[Records excerpted from a collection]
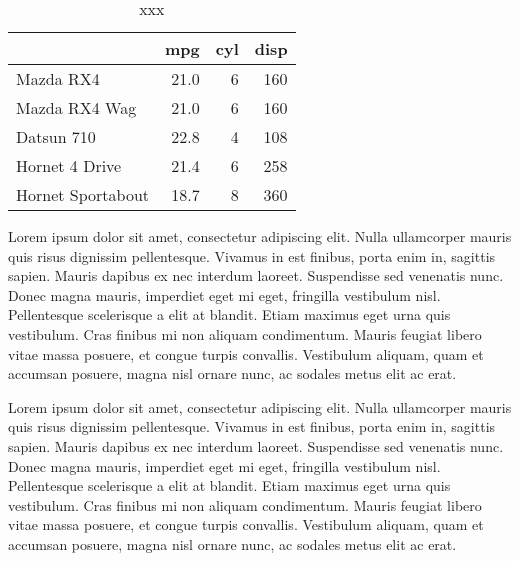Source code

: \documentclass[]{article}
\newenvironment{Shaded}{\begin{snugshade}}{\end{snugshade}}
\newcommand{\KeywordTok}[1]{\textcolor[rgb]{0.13,0.29,0.53}{\textbf{{#1}}}}
\newcommand{\DataTypeTok}[1]{\textcolor[rgb]{0.13,0.29,0.53}{{#1}}}
\newcommand{\DecValTok}[1]{\textcolor[rgb]{0.00,0.00,0.81}{{#1}}}
\newcommand{\StringTok}[1]{\textcolor[rgb]{0.31,0.60,0.02}{{#1}}}
\newcommand{\NormalTok}[1]{{#1}}
\begin{document}

\begin{wraptable}{l}{6.6cm}

\caption{\label{tab:unnamed-chunk-2}xxx}
\centering
\fontsize{6}{8}\selectfont
\begin{tabular}[t]{lrrr}
\toprule
  & mpg & cyl & disp\\
\midrule
Mazda RX4 & 21.0 & 6 & 160\\
Mazda RX4 Wag & 21.0 & 6 & 160\\
Datsun 710 & 22.8 & 4 & 108\\
Hornet 4 Drive & 21.4 & 6 & 258\\
Hornet Sportabout & 18.7 & 8 & 360\\
\bottomrule
\end{tabular}
\end{wraptable}


Lorem ipsum dolor sit amet, consectetur adipiscing elit. Nulla
ullamcorper mauris quis risus dignissim pellentesque. Vivamus in est
finibus, porta enim in, sagittis sapien. Mauris dapibus ex nec interdum
laoreet. Suspendisse sed venenatis nunc. Donec magna mauris, imperdiet
eget mi eget, fringilla vestibulum nisl. Pellentesque scelerisque a elit
at blandit. Etiam maximus eget urna quis vestibulum. Cras finibus mi non
aliquam condimentum. Mauris feugiat libero vitae massa posuere, et
congue turpis convallis. Vestibulum aliquam, quam et accumsan posuere,
magna nisl ornare nunc, ac sodales metus elit ac erat.

Lorem ipsum dolor sit amet, consectetur adipiscing elit. Nulla
ullamcorper mauris quis risus dignissim pellentesque. Vivamus in est
finibus, porta enim in, sagittis sapien. Mauris dapibus ex nec interdum
laoreet. Suspendisse sed venenatis nunc. Donec magna mauris, imperdiet
eget mi eget, fringilla vestibulum nisl. Pellentesque scelerisque a elit
at blandit. Etiam maximus eget urna quis vestibulum. Cras finibus mi non
aliquam condimentum. Mauris feugiat libero vitae massa posuere, et
congue turpis convallis. Vestibulum aliquam, quam et accumsan posuere,
magna nisl ornare nunc, ac sodales metus elit ac erat.

\begin{Shaded}
\end{Shaded}
\end{document}
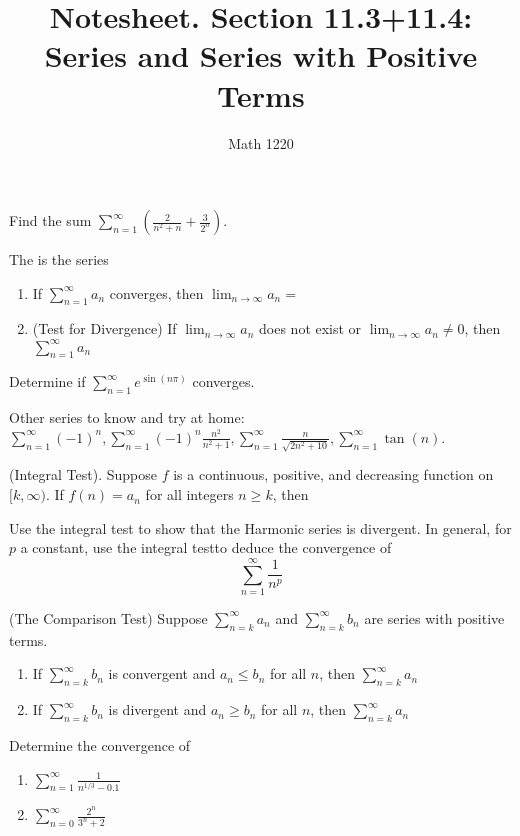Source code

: \documentclass[12pt, a4paper]{article}
\author{Math 1220}
\title{Notesheet. Section 11.3+11.4: Series and Series with Positive Terms}
\date{}
\begin{document}
\maketitle
\nameline
\begin{ex}
  Find the sum \(\sum_{n=1}^\infty \left( \frac{2}{n^2+n} +
    \frac{3}{2^n} \right)\).
\end{ex}
\begin{defi}
  The  is the series
\end{defi}
\begin{thrm}
  \begin{enumerate}
  \item If \(\sum_{n=1}^\infty a_n\) converges, then \(\lim_{n \to
      \infty} a_n = \)
  \item (Test for Divergence) If \(\lim_{n \to \infty} a_n\) does not exist or \(\lim_{n \to
    \infty} a_n \neq 0\), then \(\sum_{n=1}^\infty a_n\)
  \end{enumerate}
\end{thrm}
\begin{ex}
  Determine if \(\sum_{n=1}^\infty e^{\sin(n\pi)}\) converges.
\end{ex}
Other series to know and try at home: \(\sum_{n=1}^\infty (-1)^n,
\sum_{n=1}^\infty (-1)^n \frac{n^2}{n^2+1}, \sum_{n=1}^\infty
\frac{n}{\sqrt{2n^2+10}}, \sum_{n=1}^\infty \tan(n)\).
\begin{thrm}
  (Integral Test). Suppose \(f\) is a continuous, positive, and decreasing function on
  \([k,\infty)\). If \(f(n) = a_n\) for all integers \(n \geq k\), then 
\end{thrm}
\begin{ex}
  Use the integral test to show that the Harmonic series is
  divergent. In general, for \(p\) a constant, use the integral
  testto deduce the 
  convergence of  \[
    \sum_{n=1}^\infty \frac{1}{n^p}
  \]
\end{ex}
\begin{thrm}
  (The Comparison Test) Suppose \(\sum_{n=k}^\infty a_n\) and
  \(\sum_{n=k}^\infty b_n\) are series with positive terms.
  \begin{enumerate}
  \item If \(\sum_{n=k}^\infty b_n\) is convergent and \(a_n \leq
    b_n\) for all \(n\), then \(\sum_{n=k}^\infty a_n\)
  \item If \(\sum_{n=k}^\infty b_n\) is divergent and \(a_n \geq b_n\)
    for all \(n\), then \(\sum_{n=k}^\infty a_n\)
  \end{enumerate}
\end{thrm}
\begin{ex}
  Determine the convergence of
  \begin{enumerate}
  \item \(\sum_{n=1}^\infty \frac{1}{n^{1/3}-0.1}\)
  \item \(\sum_{n=0}^\infty \frac{2^n}{3^n + 2}\)
  \end{enumerate}
\end{ex}
\end{document}
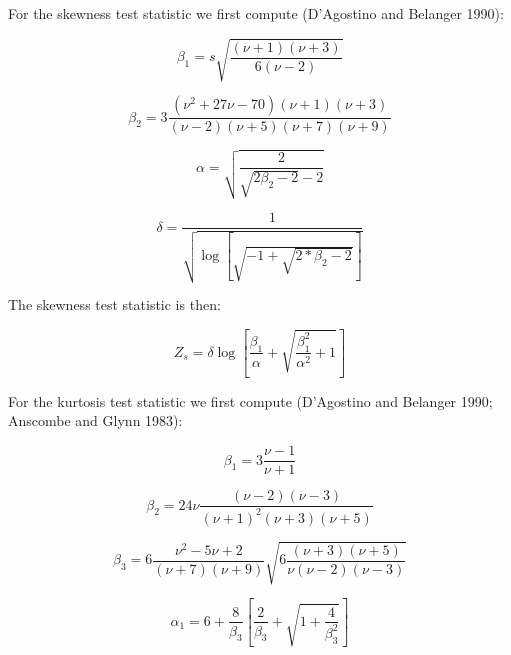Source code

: \documentclass[preprint,12pt,authoryear]{elsarticle}
\begin{document}
For the skewness test statistic we first compute (D'Agostino and
Belanger 1990):

\begin{equation}
\beta_1 = s \sqrt{ \frac{\left(\nu + 1\right) \left(\nu + 3\right)} {6 \left(\nu - 2\right)} }
\end{equation}

\begin{equation}
\beta_2 = 3 \frac{\left(\nu^2 + 27\nu - 70\right) \left(\nu + 1\right) \left(\nu + 3\right)} {\left(\nu - 2\right) \left(\nu + 5\right) \left(\nu + 7\right) \left(\nu + 9\right)}
\end{equation}

\begin{equation}
\alpha = \sqrt{\frac{2} {\sqrt{2 \beta_2 - 2} - 2}}
\end{equation}

\begin{equation}
\delta = \frac{1}{\sqrt{\log \left[\sqrt{-1 + \sqrt{2 * \beta_2 - 2}} \right]}}
\end{equation}

The skewness test statistic is then:

\begin{equation}
Z_s = \delta \log\left[\frac{\beta_1}{\alpha} + \sqrt{\frac{\beta_1^2}{\alpha^2} + 1} \right]
\end{equation}

For the kurtosis test statistic we first compute (D'Agostino and
Belanger 1990; Anscombe and Glynn 1983):

\begin{equation}
\beta_1 = 3 \frac{\nu - 1}{\nu + 1}
\end{equation}

\begin{equation}
\beta_2 = 24 \nu \frac{\left(\nu - 2\right)\left(\nu - 3\right)}{\left(\nu + 1\right)^2 \left(\nu + 3\right) \left(\nu + 5\right)}
\end{equation}

\begin{equation}
\beta_3 = 6 \frac{\nu^2 - 5 \nu + 2}{\left(\nu + 7\right) \left(\nu + 9\right)} \sqrt{6 \frac{\left(\nu + 3\right) \left(\nu + 5\right)}{\nu \left(\nu - 2\right) \left(\nu - 3 \right)}}
\end{equation}

\begin{equation}
\alpha_1 = 6 + \frac{8}{\beta_3} \left[\frac{2}{\beta_3} + \sqrt{1 + \frac{4}{\beta_3^2}} \right]
\end{equation}
\end{document}
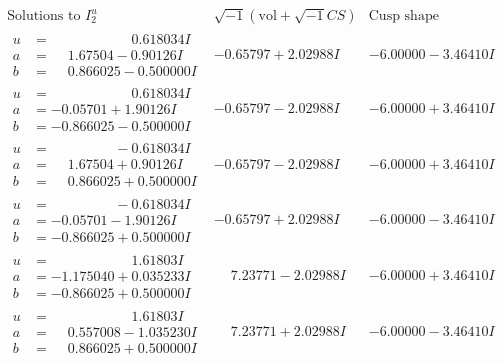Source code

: \documentclass[1p]{elsarticle_modified}
\theoremstyle{definition}
\newcommand{\I}{\sqrt{-1}}
\begin{document}
$$\begin{array}{c|c|c}  
\text{Solutions to }I^u_{2}& \I (\text{vol} + \sqrt{-1}CS) & \text{Cusp shape}\\
 \hline 
\begin{aligned}
u &= \phantom{-0.000000 -}0.618034 I \\
a &= \phantom{-}1.67504 - 0.90126 I \\
b &= \phantom{-}0.866025 - 0.500000 I\end{aligned}
 & -0.65797 + 2.02988 I & -6.00000 - 3.46410 I \\ \hline\begin{aligned}
u &= \phantom{-0.000000 -}0.618034 I \\
a &= -0.05701 + 1.90126 I \\
b &= -0.866025 - 0.500000 I\end{aligned}
 & -0.65797 - 2.02988 I & -6.00000 + 3.46410 I \\ \hline\begin{aligned}
u &= \phantom{-0.000000 } -0.618034 I \\
a &= \phantom{-}1.67504 + 0.90126 I \\
b &= \phantom{-}0.866025 + 0.500000 I\end{aligned}
 & -0.65797 - 2.02988 I & -6.00000 + 3.46410 I \\ \hline\begin{aligned}
u &= \phantom{-0.000000 } -0.618034 I \\
a &= -0.05701 - 1.90126 I \\
b &= -0.866025 + 0.500000 I\end{aligned}
 & -0.65797 + 2.02988 I & -6.00000 - 3.46410 I \\ \hline\begin{aligned}
u &= \phantom{-0.000000 -}1.61803 I \\
a &= -1.175040 + 0.035233 I \\
b &= -0.866025 + 0.500000 I\end{aligned}
 & \phantom{-}7.23771 - 2.02988 I & -6.00000 + 3.46410 I \\ \hline\begin{aligned}
u &= \phantom{-0.000000 -}1.61803 I \\
a &= \phantom{-}0.557008 - 1.035230 I \\
b &= \phantom{-}0.866025 + 0.500000 I\end{aligned}
 & \phantom{-}7.23771 + 2.02988 I & -6.00000 - 3.46410 I \\ \hline\begin{aligned}

\end{aligned}
\end{array}$$
\end{document}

Task to complete:
Find the word "with" in the entries, then copy out every line that has it.

Completed task:
\title{Notesheet. Section 11.3+11.4: Series and Series with Positive Terms}
  \(\sum_{n=k}^\infty b_n\) are series with positive terms.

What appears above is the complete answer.